The Supreme Court ruled unanimously that prosecutors had to prove that McDonnell performed a formal, concrete and official act in exchange for the gifts he received from a businessman who wanted state universities to perform clinical tests on a dietary supplement his company developed.
The court found that jurors were given improper instructions, based on the government’s erroneous position that routine political courtesies such as arranging meetings or phone calls constituted “an official act.”
“Conscientious public officials arrange meetings for constituents, contact other officials on their behalf and include them in events all the time,” Chief Justice John G. Roberts Jr. wrote in the court’s opinion.
The court referred to McDonnell’s conduct as “tawdry” and “distasteful,” but said its greater concern was with the broader, legal implications of the government’s “boundless interpretation” of the federal bribery statute. It overturned McDonnell’s conviction for honest services fraud and Hobbs Act extortion based on bribery and sent the case to an appeals court to determine whether there was sufficient evidence for a retrial.
“One take away from the McDonnell decision is the notion it’s OK to advocate on behalf of constituents,” said Nancy Gertner, a retired federal judge and professor at Harvard Law School. “The question is what is legitimate constituent advocacy and what is not.”
She accused prosecutors of using a novel interpretation of the federal extortion law to indict two Boston officials for allegedly threatening to withhold city permits from organizers of a popular music festival unless they hired union workers for their concert at City Hall Plaza.
“Union advocacy is part of constituent services,” Gertner said. “These two individuals got nothing in exchange. They got the goodwill of the union, but that’s American politics and Boston politics.”
The indictment against Timothy Sullivan, the city’s acting director of intergovernmental relations, was returned the day after the McDonnell decision, adding him to an extortion indictment returned in May against Kenneth Brissette, the city’s tourism director.
The pair, who pleaded not guilty, are accused of causing economic harm to the Boston Calling festival by forcing the company to hire nine members of the International Alliance of Theatrical Stage Employees, Local 11.

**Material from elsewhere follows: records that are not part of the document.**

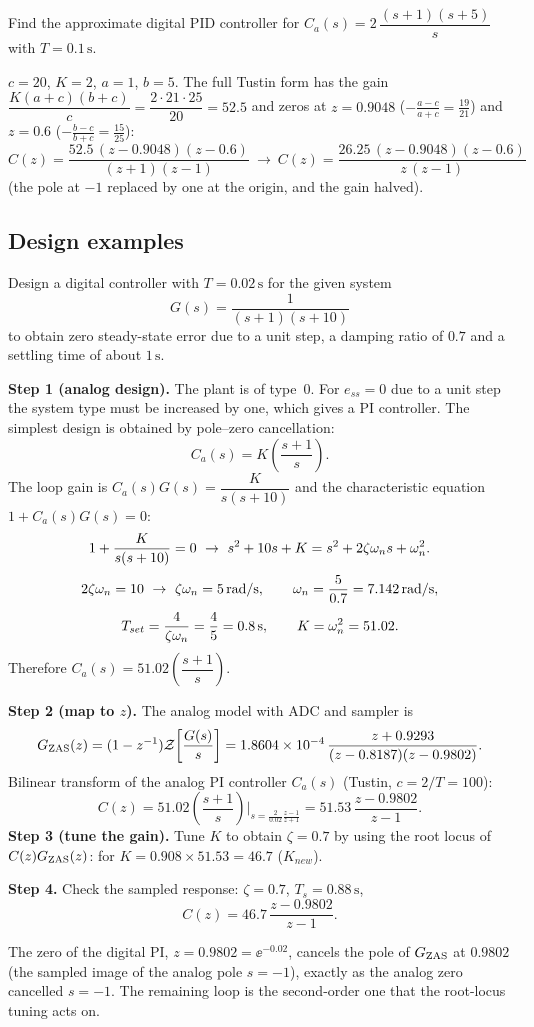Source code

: \begin{problem}[PID]
Find the approximate digital PID controller for $C_a(s)=2\,\dfrac{(s+1)(s+5)}{s}$ with $T=0.1\,\mathrm{s}$.
\end{problem}
\begin{solution}
$c=20$, $K=2$, $a=1$, $b=5$. The full Tustin form has the gain $\dfrac{K(a+c)(b+c)}{c}=\dfrac{2\cdot21\cdot25}{20}=52.5$ and zeros at
$z=0.9048$ ($-\tfrac{a-c}{a+c}=\tfrac{19}{21}$) and $z=0.6$ ($-\tfrac{b-c}{b+c}=\tfrac{15}{25}$):
\[
  C(z)=\frac{52.5\,(z-0.9048)(z-0.6)}{(z+1)(z-1)}\ \longrightarrow\ C(z)=\frac{26.25\,(z-0.9048)(z-0.6)}{z\,(z-1)}
\]
(the pole at $-1$ replaced by one at the origin, and the gain halved).
\end{solution}

\subsection{Design examples}
\begin{example}
Design a digital controller with $T=0.02\,\mathrm{s}$ for the given system
\[
  G(s)=\frac{1}{(s+1)(s+10)}
\]
to obtain zero steady-state error due to a unit step, a damping ratio of $0.7$ and a settling time of about $1\,\mathrm{s}$.

\medskip
\textbf{Step 1 (analog design).} The plant is of type~0. For $e_{ss}=0$ due to a unit step the system type must be increased by one,
which gives a PI controller. The simplest design is obtained by pole--zero cancellation:
\[
  C_a(s)=K\left(\frac{s+1}{s}\right).
\]
The loop gain is $C_a(s)G(s)=\dfrac{K}{s(s+10)}$ and the characteristic equation $1+C_a(s)G(s)=0$:
\[
  1+\frac{K}{s(s+10)}=0\ \to\ s^{2}+10s+K=s^{2}+2\zeta\wn s+\wn^{2}.
\]
\[
  2\zeta\wn=10\ \to\ \zeta\wn=5\,\mathrm{rad/s},\qquad \wn=\frac{5}{0.7}=7.142\,\mathrm{rad/s},
\]
\[
  T_{set}=\frac{4}{\zeta\wn}=\frac45=0.8\,\mathrm{s},\qquad K=\wn^{2}=51.02.
\]
Therefore $C_a(s)=51.02\left(\dfrac{s+1}{s}\right)$.

\textbf{Step 2 (map to $z$).} The analog model with ADC and sampler is
\[
  \GZAS(z)=(1-z^{-1})\ZT{\frac{G(s)}{s}}=1.8604\times10^{-4}\,\frac{z+0.9293}{(z-0.8187)(z-0.9802)}.
\]
Bilinear transform of the analog PI controller $C_a(s)$ (Tustin, $c=2/T=100$):
\[
  C(z)=51.02\left(\frac{s+1}{s}\right)\Big|_{s=\frac{2}{0.02}\frac{z-1}{z+1}}=51.53\,\frac{z-0.9802}{z-1}.
\]
\textbf{Step 3 (tune the gain).} Tune $K$ to obtain $\zeta=0.7$ by using the root locus of $C(z)\GZAS(z)$: for
$K=0.908\times51.53=46.7$ ($K_{new}$).

\textbf{Step 4.} Check the sampled response: $\zeta=0.7$, $T_s=0.88\,\mathrm{s}$,
\[
  C(z)=46.7\,\frac{z-0.9802}{z-1}.
\]
\end{example}
The zero of the digital PI, $z=0.9802=\ee^{-0.02}$, cancels the pole of $\GZAS$ at $0.9802$ (the sampled image of the analog pole $s=-1$),
exactly as the analog zero cancelled $s=-1$. The remaining loop is the second-order one that the root-locus tuning acts on.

Sullivan’s attorney, Thomas R. Kiley, said the concerns raised in the McDonnell case about constituents apply to his client’s case.
“There isn’t a day in the United States of America where a mayor isn’t advocating for residents . . . where a city councilor isn’t saying let’s hire minorities and women, or somebody somewhere isn’t advocating for union labor and encouraging people to use union labor,” Kiley said. “When you prosecute it, it’s very dangerous for society.”
In the Massachusetts probation case, Weinberg and Homan argue in their appeals court brief that patronage hiring was “business as usual” for decades in the court system and the prosecution of O’Brien, Tavares and Burke was an attempt to criminalize normal interplay between politicians and constituents.
Jeanne Kempthorne, a former federal prosecutor who also served on the state ethics commission, said the McDonnell decision is the latest in a string of Supreme Court rulings over the past 15 years that has chipped away at the tools used by federal prosecutors to combat public corruption. The court’s narrow definition of what constitutes a quid pro quo will require prosecutors to bring more clear-cut cases, Kempthorne said.
“They just see the potential for rogue prosecutors using this as a very heavy-handed tool to go after political enemies,” Kempthorne said. “They see that risk.”